Seniors on screen are “an endangered species,” according to a new report on ageism in the movies, which found that only 11% of the speaking characters in the 100 top-grossing films of 2015 were 60 or over, though they represent 18.5% of the population.
The report from the USC Annenberg School of Communications and Journalism found that older women are far more likely than older men to be completely absent onscreen. It found that 43% of the films had no older female characters at all and 78% didn’t have any senior females in leading or supporting roles. And when the films did cast older actresses, they were outnumbered nearly 3-to-1 by their older male counterparts.
“This latter trend is the reverse of what we might expect,” the report said, “as there are more senior women living longer in the U.S. (20.2%) than there are senior men (16.7%).”
The report, titled “The Rare & the Ridiculed,” also found that the older characters were less racially diverse than in real life. Of the 4,066 speaking characters evaluated, 82.1% were white, 9.1% black, 3.6% Hispanic and 2.7% Asian.
Only two of the older characters in all 100 films were identified as gay men – one white and one black, and both appeared in the same movie. “Put differently,” the report said, “not one character 60 years of age or older was coded as lesbian, bisexual or transgender across 100 films and more than 4,000 speaking roles.”
Of the 100 top-grossing films from 2015, only 10 leads or co-leads were played by actors 60 or older at the time of theatrical release, and the majority of those leads were male, with only three filled by female actors: Meryl Streep, Helen Mirren and Lin Shaye. Among the male leads, only one senior was not white – Samuel L. Jackson in The Hateful Eight.
The report also found that older male characters are far more likely than older women to hold important jobs. “Highly accomplished senior females in positions of power and authority were rare, with just nine women in these roles,” it reads. “In comparison, there were 69 older male characters with a high-clout occupation. Female role models for younger and older viewers were difficult to find in film.”
The report also found that ageist comments were made in more than half the films that featured senior characters in leading and supporting roles. The comments included: “Old-ass gangster,” “We’re about to give these old bitches a nice little serving of youth” and “That senior bus was running late, huh?”
“While the representation of seniors is one problematic aspect of film, the language used to discuss aging is even more troubling,” the report said. “Ageist comments appeared in slightly more than half of the films with leading or supporting senior characters. … Though comments like those cataloged in this study may be intended to be humorous, the effects are anything but. The ageist comments identified in this sample would certainly be unacceptable were they referencing another marginalized group. Even more importantly, viewing such comments may have deleterious effects on some audience members.”
The report concluded: “Overall, the portrait of seniors in film bears little resemblance to the reality of many individuals age 60 and above.

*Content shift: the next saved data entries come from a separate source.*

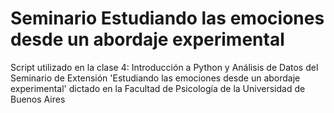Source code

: # Seminario Estudiando las emociones desde un abordaje experimental

Script utilizado en la clase 4: Introducción a Python y Análisis de Datos del Seminario de Extensión 'Estudiando las emociones desde un abordaje experimental' dictado en la Facultad de Psicología de la Universidad de Buenos Aires
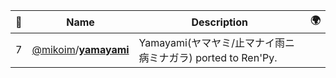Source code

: |:star2: | Name | Description | 🌍|
|---|---|---|---|
|7|[@mikoim](https://github.com/mikoim)/[**yamayami**](https://github.com/mikoim/yamayami)|Yamayami(ヤマヤミ/止マナイ雨ニ病ミナガラ) ported to Ren'Py.||

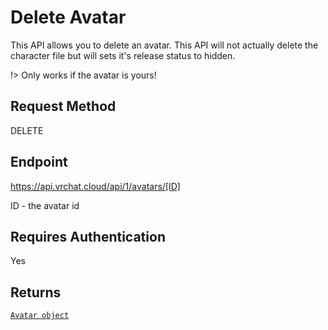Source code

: # Delete Avatar

This API allows you to delete an avatar. This API will not actually delete the character file but will sets it's release status to hidden.

!> Only works if the avatar is yours!

## Request Method
DELETE

## Endpoint
https://api.vrchat.cloud/api/1/avatars/[ID]

ID - the avatar id

## Requires Authentication
Yes

## Returns

[`Avatar object`](../API%20Objects/Avatar.md)
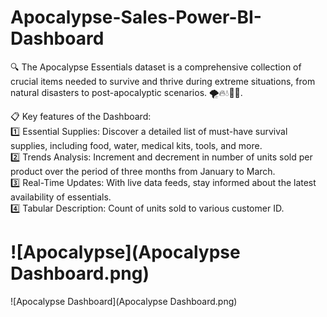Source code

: # Apocalypse-Sales-Power-BI-Dashboard
🔍 The Apocalypse Essentials dataset is a comprehensive collection of crucial items needed to survive and thrive during extreme situations, from natural disasters to post-apocalyptic scenarios. 🌪️🔥💧🧟‍♂️.      

📋 Key features of the Dashboard:       
1️⃣ Essential Supplies: Discover a detailed list of must-have survival supplies, including food, water, medical kits, tools, and more.        
2️⃣ Trends Analysis: Increment and decrement in number of units sold per product over the period of three months from January to March.         
3️⃣ Real-Time Updates: With live data feeds, stay informed about the latest availability of essentials.         
4️⃣ Tabular Description: Count of units sold to various customer ID.         
# ![Apocalypse](Apocalypse Dashboard.png)
![Apocalypse Dashboard](Apocalypse Dashboard.png)
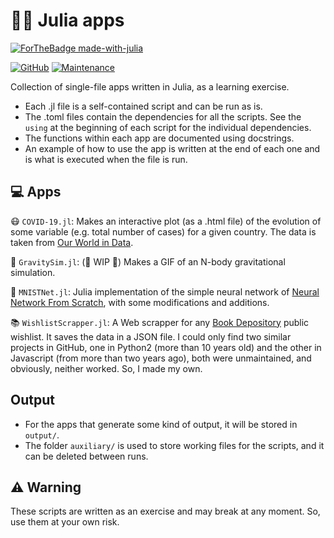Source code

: # 👨‍💻 Julia apps

[![ForTheBadge made-with-julia](https://forthebadge.com/images/badges/made-with-julia.svg)](https://julialang.org)

[![GitHub](https://img.shields.io/github/license/Ezequiel92/julia_apps?style=flat&logo=GNU&labelColor=2B2D2F)](https://github.com/Ezequiel92/julia_apps/blob/main/LICENSE) [![Maintenance](https://img.shields.io/maintenance/yes/2021?style=flat)](mailto:elozano@df.uba.ar)

Collection of single-file apps written in Julia, as a learning exercise.

- Each .jl file is a self-contained script and can be run as is.
- The .toml files contain the dependencies for all the scripts. See the `using` at the beginning of each script for the individual dependencies.  
- The functions within each app are documented using docstrings. 
- An example of how to use the app is written at the end of each one and is what is executed when the file is run. 

## 💻 Apps

😷 `COVID-19.jl`: Makes an interactive plot (as a .html file) of the evolution of some variable (e.g. total number of cases) for a given country. The data is taken from [Our World in Data](https://github.com/owid/covid-19-data).

🌌 `GravitySim.jl`: (🚧 WIP 🚧) Makes a GIF of an N-body gravitational simulation.

🤖 `MNISTNet.jl`: Julia implementation of the simple neural network of [Neural Network From Scratch](https://github.com/Bot-Academy/NeuralNetworkFromScratch), with some modifications and additions.

📚 `WishlistScrapper.jl`: A Web scrapper for any [Book Depository](https://www.bookdepository.com) public wishlist. It saves the data in a JSON file. I could only find two similar projects in GitHub, one in Python2 (more than 10 years old) and the other in Javascript (from more than two years ago), both were unmaintained, and obviously, neither worked. So, I made my own.

## Output

- For the apps that generate some kind of output, it will be stored in `output/`.
- The folder `auxiliary/` is used to store working files for the scripts, and it can be deleted between runs.

## ⚠️ Warning

These scripts are written as an exercise and may break at any moment. So, use them at your own risk.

Viewers of all ages should be able to see the vibrant, diverse community and experiences of older adults in the U.S. reflected on screen.”

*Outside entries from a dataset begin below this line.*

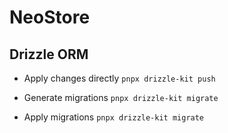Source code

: # NeoStore

## Drizzle ORM

- Apply changes directly
  `pnpx drizzle-kit push`

- Generate migrations
  `pnpx drizzle-kit migrate`

- Apply migrations
  `pnpx drizzle-kit migrate`
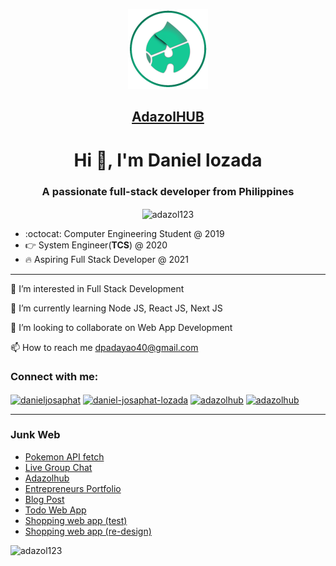 <p align="center">
  <a href="https://www.adazolhub.com">
    <img src="./logo.png" height="128">
    <h2 align="center">Adazol<span>HUB</span></h2>
  </a>
</p>

<h1 align="center">Hi 👋, I'm Daniel lozada</h1>
<h3 align="center">A passionate full-stack developer from Philippines</h3>

<p align="center"><img align="center" src="https://github-readme-streak-stats.herokuapp.com/?user=adazol123&" alt="adazol123" /></p>


* :octocat: Computer Engineering Student @ 2019
* 👉 System Engineer(**TCS**) @ 2020
* 🔥 Aspiring Full Stack Developer @ 2021
___
 👀 I’m interested in Full Stack Development

 🌱 I’m currently learning Node JS, React JS, Next JS

 💞️ I’m looking to collaborate on Web App Development

 📫 How to reach me dpadayao40@gmail.com
 
 <h3 align="left">Connect with me:</h3>
<p align="left">
<a href="https://twitter.com/danieljosaphat" target="blank"><img align="center" src="https://raw.githubusercontent.com/rahuldkjain/github-profile-readme-generator/master/src/images/icons/Social/twitter.svg" alt="danieljosaphat" height="30" width="40" /></a>
<a href="https://linkedin.com/in/daniel-josaphat-lozada" target="blank"><img align="center" src="https://raw.githubusercontent.com/rahuldkjain/github-profile-readme-generator/master/src/images/icons/Social/linked-in-alt.svg" alt="daniel-josaphat-lozada" height="30" width="40" /></a>
<a href="https://www.behance.net/adazolhub" target="blank"><img align="center" src="https://raw.githubusercontent.com/rahuldkjain/github-profile-readme-generator/master/src/images/icons/Social/behance.svg" alt="adazolhub" height="30" width="40" /></a>
<a href="https://www.hackerrank.com/adazolhub" target="blank"><img align="center" src="https://raw.githubusercontent.com/rahuldkjain/github-profile-readme-generator/master/src/images/icons/Social/hackerrank.svg" alt="adazolhub" height="30" width="40" /></a>
</p>

---
### Junk Web
- [Pokemon API fetch](https://pokemon-cards-adazol.vercel.app/)
- [Live Group Chat](https://chat-box-adazolhub.web.app/)
- [Adazolhub](https://adazolhub.com)
- [Entrepreneurs Portfolio](https://entrepreneursportfolio.com)
- [Blog Post](https://djlozada.wordpress.com/portfolio/iv-fluid-level-indicator)
- [Todo Web App](https://todo-app-adazolhub.web.app)
- [Shopping web app (test)](https://bscpe-store.web.app)
- [Shopping web app (re-design)](https://bscpe-store-v2.web.app)


<p><img align="left" src="https://github-readme-stats.vercel.app/api/top-langs?username=adazol123&show_icons=true&locale=en&layout=compact" alt="adazol123" /></p>


<!---
adazol123/adazol123 is a ✨ special ✨ repository because its `README.md` (this file) appears on your GitHub profile.
You can click the Preview link to take a look at your changes.
--->

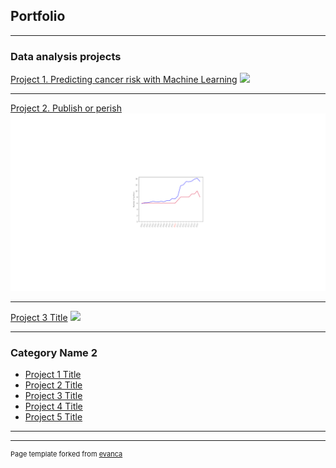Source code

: ## Portfolio

---

### Data analysis projects 

[Project 1. Predicting cancer risk with Machine Learning](/sample_page)
<img src="images/final_project_ml_polt.png?raw=true"/>

---
[Project 2. Publish or perish](/pdf/sample_presentation.pdf)
<img src="images/Publish_or_perish.png?raw=true"/>

---
[Project 3 Title](http://example.com/)
<img src="images/dummy_thumbnail.jpg?raw=true"/>

---

### Category Name 2

- [Project 1 Title](http://example.com/)
- [Project 2 Title](http://example.com/)
- [Project 3 Title](http://example.com/)
- [Project 4 Title](http://example.com/)
- [Project 5 Title](http://example.com/)

---




---
<p style="font-size:11px">Page template forked from <a href="https://github.com/evanca/quick-portfolio">evanca</a></p>
<!-- Remove above link if you don't want to attibute -->
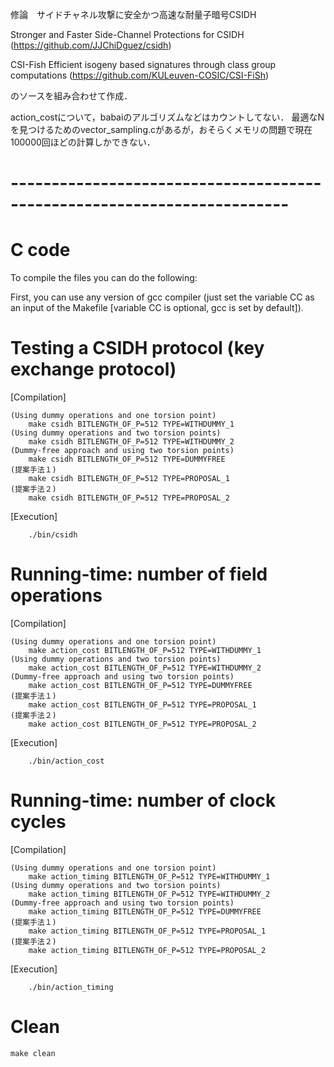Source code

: 修論　サイドチャネル攻撃に安全かつ高速な耐量子暗号CSIDH



Stronger and Faster Side-Channel Protections for CSIDH (https://github.com/JJChiDguez/csidh)

CSI-Fish Efficient isogeny based signatures through class group computations (https://github.com/KULeuven-COSIC/CSI-FiSh)

のソースを組み合わせて作成．

action_costについて，babaiのアルゴリズムなどはカウントしてない．
最適なNを見つけるためのvector_sampling.cがあるが，おそらくメモリの問題で現在100000回ほどの計算しかできない．

# ------------------------------------------------------------------------
# C code
To compile the files you can do the following:

First, you can use any version of gcc compiler (just set the variable CC as 
an input of the Makefile [variable CC is optional, gcc is set by default]).

# Testing a CSIDH protocol (key exchange protocol)
[Compilation]

	(Using dummy operations and one torsion point)
		make csidh BITLENGTH_OF_P=512 TYPE=WITHDUMMY_1
	(Using dummy operations and two torsion points)
		make csidh BITLENGTH_OF_P=512 TYPE=WITHDUMMY_2
	(Dummy-free approach and using two torsion points)
		make csidh BITLENGTH_OF_P=512 TYPE=DUMMYFREE
	(提案手法１)
		make csidh BITLENGTH_OF_P=512 TYPE=PROPOSAL_1
	(提案手法２)
		make csidh BITLENGTH_OF_P=512 TYPE=PROPOSAL_2
		

[Execution]

		./bin/csidh


# Running-time: number of field operations
[Compilation]

	(Using dummy operations and one torsion point)
		make action_cost BITLENGTH_OF_P=512 TYPE=WITHDUMMY_1
	(Using dummy operations and two torsion points)
		make action_cost BITLENGTH_OF_P=512 TYPE=WITHDUMMY_2
	(Dummy-free approach and using two torsion points)
		make action_cost BITLENGTH_OF_P=512 TYPE=DUMMYFREE
	(提案手法１)
		make action_cost BITLENGTH_OF_P=512 TYPE=PROPOSAL_1
	(提案手法２)
		make action_cost BITLENGTH_OF_P=512 TYPE=PROPOSAL_2

[Execution]

		./bin/action_cost

# Running-time: number of clock cycles
[Compilation]

	(Using dummy operations and one torsion point)
		make action_timing BITLENGTH_OF_P=512 TYPE=WITHDUMMY_1
	(Using dummy operations and two torsion points)
		make action_timing BITLENGTH_OF_P=512 TYPE=WITHDUMMY_2
	(Dummy-free approach and using two torsion points)
		make action_timing BITLENGTH_OF_P=512 TYPE=DUMMYFREE
	(提案手法１)
		make action_timing BITLENGTH_OF_P=512 TYPE=PROPOSAL_1
	(提案手法２)
		make action_timing BITLENGTH_OF_P=512 TYPE=PROPOSAL_2


[Execution]

		./bin/action_timing

# Clean

	make clean
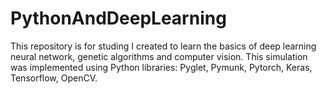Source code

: # PythonAndDeepLearning
This repository is for studing I created to learn the basics of deep learning neural network,  genetic algorithms and computer vision. 
This simulation was implemented using Python libraries: Pyglet, Pymunk, Pytorch, Keras, Tensorflow, OpenCV. 

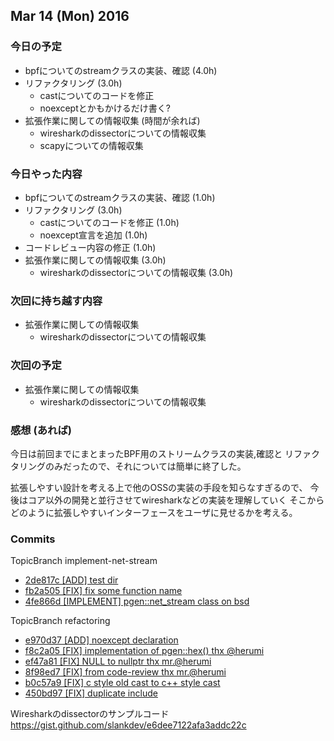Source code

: 

## Mar 14 (Mon) 2016

### 今日の予定

 - bpfについてのstreamクラスの実装、確認 (4.0h)
 - リファクタリング (3.0h)
     - castについてのコードを修正
     - noexceptとかもかけるだけ書く?
 - 拡張作業に関しての情報収集 (時間が余れば)
     - wiresharkのdissectorについての情報収集
     - scapyについての情報収集 

### 今日やった内容

 - bpfについてのstreamクラスの実装、確認 (1.0h)
 - リファクタリング (3.0h)
     - castについてのコードを修正 (1.0h)
     - noexcept宣言を追加 (1.0h)
 - コードレビュー内容の修正 (1.0h)
 - 拡張作業に関しての情報収集 (3.0h)
     - wiresharkのdissectorについての情報収集 (3.0h)

### 次回に持ち越す内容

 - 拡張作業に関しての情報収集 
     - wiresharkのdissectorについての情報収集 

### 次回の予定

 - 拡張作業に関しての情報収集 
     - wiresharkのdissectorについての情報収集 
	
### 感想 (あれば)

今日は前回までにまとまったBPF用のストリームクラスの実装,確認と
リファクタリングのみだったので、それについては簡単に終了した。
 
拡張しやすい設計を考える上で他のOSSの実装の手段を知らなすぎるので、
今後はコア以外の開発と並行させてwiresharkなどの実装を理解していく
そこからどのように拡張しやすいインターフェースをユーザに見せるかを考える。


### Commits

TopicBranch implement-net-stream 
 * [2de817c [ADD] test dir](https://github.com/slankdev/libpgen/commit/2de817cb88a394fe6c5e74c72df977be2238a68e)
 * [fb2a505 [FIX] fix some function name](https://github.com/slankdev/libpgen/commit/fb2a505586ddc96ef80d45edeea0ab8b4ea636ad)
 * [4fe866d [IMPLEMENT] pgen::net_stream class on bsd](https://github.com/slankdev/libpgen/commit/4fe866ddc9656e231d25f1d7610562187c4e742f)
 
TopicBranch refactoring
 * [e970d37 [ADD] noexcept declaration](https://github.com/slankdev/libpgen/commit/e970d37f78352512eba3ad3511ebb3fa3a50ea12)
 * [f8c2a05 [FIX] implementation of pgen::hex() thx @herumi](https://github.com/slankdev/libpgen/commit/f8c2a0516c9db2c640e4962d9ebd8e3bea2049a9)
 * [ef47a81 [FIX] NULL to nullptr thx mr.@herumi](https://github.com/slankdev/libpgen/commit/ef47a81a9c0afd1a6b124c188f5139e9929d8d5c)
 * [8f98ed7 [FIX] from code-review thx mr.@herumi](https://github.com/slankdev/libpgen/commit/8f98ed72dcfa9eb9d2668910106742f80aacec39)
 * [b0c57a9 [FIX] c style old cast to c++ style cast](https://github.com/slankdev/libpgen/commit/b0c57a9afaefc950b68ba6aa0a03da31f5702f85)
 * [450bd97 [FIX] duplicate include](https://github.com/slankdev/libpgen/commit/450bd97c95daab9f4dcedf5333b8487bf71550eb)
 
Wiresharkのdissectorのサンプルコード
https://gist.github.com/slankdev/e6dee7122afa3addc22c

The one shortcoming of reports that study only the 100 top-grossing films in any given year is that the sample represents only a small slice of the industry’s overall film output. Acknowledging, this, the report noted that “a larger or longitudinal sample may offer more robust findings or trends in portrayals over time.”
The report was prepared Dr. Stacy L. Smith, Dr. Katherine Pieper, and Marc Choueiti as part of USC’s Media, Diversity, & Social Change Initiative, in partnership with Humana.